Theorem. The permutation group of a decreasing monomial code in m variables contains \({\mathbb {L T A}_{m}}\).

Proof

Let \(\mathscr {C}(I)\) be a decreasing monomial code and let \(\pi \) be in \({\mathbb {L T A}_{m}}\). Consider \({\varvec{x}}\) in \(\mathbb {F}_2^m\). Let \({\varvec{x}}' \mathop {=}\limits ^{\text {def}}\pi ({\varvec{x}})\). There exist binary numbers \(a_{ij}\) and \(\varepsilon _i\) such that for any i in \(\{0,\dots ,m-1\}\) we have

$$\begin{aligned} x'_i = x_i + \sum _{j<i} a_{ij} x_j + \varepsilon _i. \end{aligned}$$

An affine permutation \(\pi \) acts also in a natural way on monomials, with its action being defined by

$$\begin{aligned} \pi (x_{i_1}\dots x_{i_s}) \mathop {=}\limits ^{\text {def}}x'_{i_1}\dots x'_{i_s}. \end{aligned}$$

In other words the action of an affine permutation \(\pi \) on a monomial f is given by \(f \circ \pi \). Observe that this action is such that

$$\begin{aligned} \mathsf {ev}(f)^\pi = \mathsf {ev}(f \circ \pi ). \end{aligned}$$

Choose now a monomial f in I and use the observation above. We can expand \(f \circ \, \pi \) and verify that it is a sum of monomials that are smaller than f with respect to the order \(\preceq \) that we introduced. Since I is a decreasing set, then all these monomials belong to I as well and therefore we obviously have that \(\mathsf {ev}(f \circ \pi )\) is also in \(\mathscr {C}(I)\). \(\mathscr {C}(I)\) is therefore invariant by \(\pi \).
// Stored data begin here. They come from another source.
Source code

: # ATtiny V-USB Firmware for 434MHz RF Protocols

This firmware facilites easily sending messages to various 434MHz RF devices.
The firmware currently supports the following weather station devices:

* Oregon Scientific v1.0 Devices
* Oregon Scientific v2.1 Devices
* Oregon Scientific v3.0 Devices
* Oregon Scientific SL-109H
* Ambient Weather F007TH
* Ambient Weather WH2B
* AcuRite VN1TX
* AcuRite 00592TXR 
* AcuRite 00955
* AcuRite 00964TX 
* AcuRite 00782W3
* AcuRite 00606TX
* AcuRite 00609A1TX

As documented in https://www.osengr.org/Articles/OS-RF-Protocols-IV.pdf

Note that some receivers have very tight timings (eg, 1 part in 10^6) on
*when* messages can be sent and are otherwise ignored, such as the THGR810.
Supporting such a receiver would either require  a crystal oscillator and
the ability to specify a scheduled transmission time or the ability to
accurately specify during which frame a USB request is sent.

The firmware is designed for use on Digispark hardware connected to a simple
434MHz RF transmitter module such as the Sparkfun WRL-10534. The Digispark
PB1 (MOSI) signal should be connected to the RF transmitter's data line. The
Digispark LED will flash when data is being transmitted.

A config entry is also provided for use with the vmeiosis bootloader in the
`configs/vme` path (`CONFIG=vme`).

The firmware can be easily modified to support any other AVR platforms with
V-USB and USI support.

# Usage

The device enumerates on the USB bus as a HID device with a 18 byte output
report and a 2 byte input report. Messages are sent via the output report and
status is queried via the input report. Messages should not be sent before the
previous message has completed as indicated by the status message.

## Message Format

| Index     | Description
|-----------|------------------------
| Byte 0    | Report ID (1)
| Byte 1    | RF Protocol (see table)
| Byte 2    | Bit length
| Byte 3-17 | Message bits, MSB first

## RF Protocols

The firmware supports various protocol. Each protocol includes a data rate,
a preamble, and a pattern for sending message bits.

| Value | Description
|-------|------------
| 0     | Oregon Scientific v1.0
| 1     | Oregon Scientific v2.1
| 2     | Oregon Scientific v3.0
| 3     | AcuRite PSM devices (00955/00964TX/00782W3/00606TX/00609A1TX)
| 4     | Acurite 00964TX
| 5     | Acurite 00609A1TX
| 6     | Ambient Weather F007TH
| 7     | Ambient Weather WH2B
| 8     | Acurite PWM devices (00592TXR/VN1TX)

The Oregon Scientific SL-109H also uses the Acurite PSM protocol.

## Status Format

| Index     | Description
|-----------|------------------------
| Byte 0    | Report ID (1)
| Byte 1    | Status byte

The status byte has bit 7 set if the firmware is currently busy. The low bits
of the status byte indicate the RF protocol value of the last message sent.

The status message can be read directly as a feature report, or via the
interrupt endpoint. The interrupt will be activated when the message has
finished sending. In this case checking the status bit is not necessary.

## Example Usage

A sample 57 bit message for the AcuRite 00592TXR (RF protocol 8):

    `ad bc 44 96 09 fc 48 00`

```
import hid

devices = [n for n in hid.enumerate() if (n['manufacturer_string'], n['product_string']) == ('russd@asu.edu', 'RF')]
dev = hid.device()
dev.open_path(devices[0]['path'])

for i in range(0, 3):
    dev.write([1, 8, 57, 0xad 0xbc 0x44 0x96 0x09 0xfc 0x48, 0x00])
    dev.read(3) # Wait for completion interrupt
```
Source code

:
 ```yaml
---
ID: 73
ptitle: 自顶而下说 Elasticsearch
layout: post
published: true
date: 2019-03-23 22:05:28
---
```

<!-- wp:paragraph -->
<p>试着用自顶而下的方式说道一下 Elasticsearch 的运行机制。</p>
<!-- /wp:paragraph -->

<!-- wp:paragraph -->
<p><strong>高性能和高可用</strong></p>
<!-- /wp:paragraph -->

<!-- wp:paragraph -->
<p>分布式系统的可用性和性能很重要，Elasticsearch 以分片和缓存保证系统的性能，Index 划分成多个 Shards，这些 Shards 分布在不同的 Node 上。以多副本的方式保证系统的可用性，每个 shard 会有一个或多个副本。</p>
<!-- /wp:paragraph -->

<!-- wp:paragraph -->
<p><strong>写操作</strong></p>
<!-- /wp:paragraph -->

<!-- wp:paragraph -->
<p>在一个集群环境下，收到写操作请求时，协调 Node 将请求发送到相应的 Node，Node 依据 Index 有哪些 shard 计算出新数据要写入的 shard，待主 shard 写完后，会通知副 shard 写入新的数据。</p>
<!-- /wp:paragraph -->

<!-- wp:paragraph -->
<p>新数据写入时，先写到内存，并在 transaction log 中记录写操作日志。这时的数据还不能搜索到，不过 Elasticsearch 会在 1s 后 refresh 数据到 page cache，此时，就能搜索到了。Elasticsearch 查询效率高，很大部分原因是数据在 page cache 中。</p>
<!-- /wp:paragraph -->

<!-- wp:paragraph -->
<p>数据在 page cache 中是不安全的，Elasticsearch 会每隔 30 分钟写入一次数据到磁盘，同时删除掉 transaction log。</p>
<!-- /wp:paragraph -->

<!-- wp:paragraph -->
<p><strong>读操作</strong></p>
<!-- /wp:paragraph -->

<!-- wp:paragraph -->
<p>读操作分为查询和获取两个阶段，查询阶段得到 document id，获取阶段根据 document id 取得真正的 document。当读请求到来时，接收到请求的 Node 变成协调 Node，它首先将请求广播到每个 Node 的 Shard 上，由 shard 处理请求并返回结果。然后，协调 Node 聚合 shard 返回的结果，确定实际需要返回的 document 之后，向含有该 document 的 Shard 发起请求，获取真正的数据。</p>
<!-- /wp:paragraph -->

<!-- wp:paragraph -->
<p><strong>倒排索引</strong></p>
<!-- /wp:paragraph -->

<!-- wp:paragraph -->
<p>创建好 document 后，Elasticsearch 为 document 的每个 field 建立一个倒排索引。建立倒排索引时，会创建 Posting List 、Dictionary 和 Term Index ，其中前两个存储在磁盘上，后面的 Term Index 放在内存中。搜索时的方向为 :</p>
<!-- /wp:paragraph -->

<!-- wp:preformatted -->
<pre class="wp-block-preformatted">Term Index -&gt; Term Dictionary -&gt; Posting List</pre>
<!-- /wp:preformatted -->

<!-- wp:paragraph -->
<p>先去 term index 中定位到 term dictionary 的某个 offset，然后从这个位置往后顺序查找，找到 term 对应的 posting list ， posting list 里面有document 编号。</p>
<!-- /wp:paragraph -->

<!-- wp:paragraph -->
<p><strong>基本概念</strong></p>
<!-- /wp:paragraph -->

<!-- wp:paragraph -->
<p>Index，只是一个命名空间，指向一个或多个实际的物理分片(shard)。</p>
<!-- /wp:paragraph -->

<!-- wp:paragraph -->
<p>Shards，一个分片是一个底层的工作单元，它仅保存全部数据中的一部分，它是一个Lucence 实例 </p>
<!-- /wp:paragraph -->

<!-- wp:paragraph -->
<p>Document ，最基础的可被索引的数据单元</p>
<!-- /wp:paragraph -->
1.3 Proof of Proposition 3

Let \(\mathscr {C}(I)\) be a decreasing monomial code. Let us start by proving Point (i), namely that the minimum distance of \(\mathscr {C}(I)\) is equal to \(2^{m-{r_{+}}(\mathscr {C}(I))}\). This follows on the spot by noticing that \({r_{+}}\) is also the largest degree of a monomial in I. If we consider the evaluation of this monomial we obtain a codeword of weight \(2^{m-{r_{+}}(\mathscr {C}(I))}\). This implies that the minimum distance of \(\mathscr {C}(I)\) is smaller than or equal to this quantity. On the other hand, the minimum distance of \(\mathscr {C}(I)\) is larger than or equal to the minimum distance of \(\mathscr {R}({r_{+}},m)\) which is equal to \(2^{m-{r_{+}}(\mathscr {C}(I))}\) by using Theorem 2. This implies our claim.

Consider now the second point that we recall below

$$\begin{aligned} {r_{-}}(\mathscr {C}(I)^\perp )= & {} m-1- {r_{+}}(\mathscr {C}(I)) \end{aligned}$$

(5)

$$\begin{aligned} {r_{+}}(\mathscr {C}(I)^\perp )= & {} m-1- {r_{-}}(\mathscr {C}(I)) \end{aligned}$$

(6)

This follows immediately from Proposition 2: \(\mathscr {C}(I)^\perp =\mathscr {C}(\mathcal {M}\setminus \check{I})\) and the alternative definitions of \({r_{-}}(\mathscr {C}(I)^\perp )\) and of \({r_{+}}(\mathscr {C}(I)^\perp )\) which are respectively the largest degree r such that all monomials of degree r are monomials in \(\mathcal {M}\setminus \check{I}\) and the largest degree of a monomial that belongs to \(\mathcal {M}\setminus \check{I}\).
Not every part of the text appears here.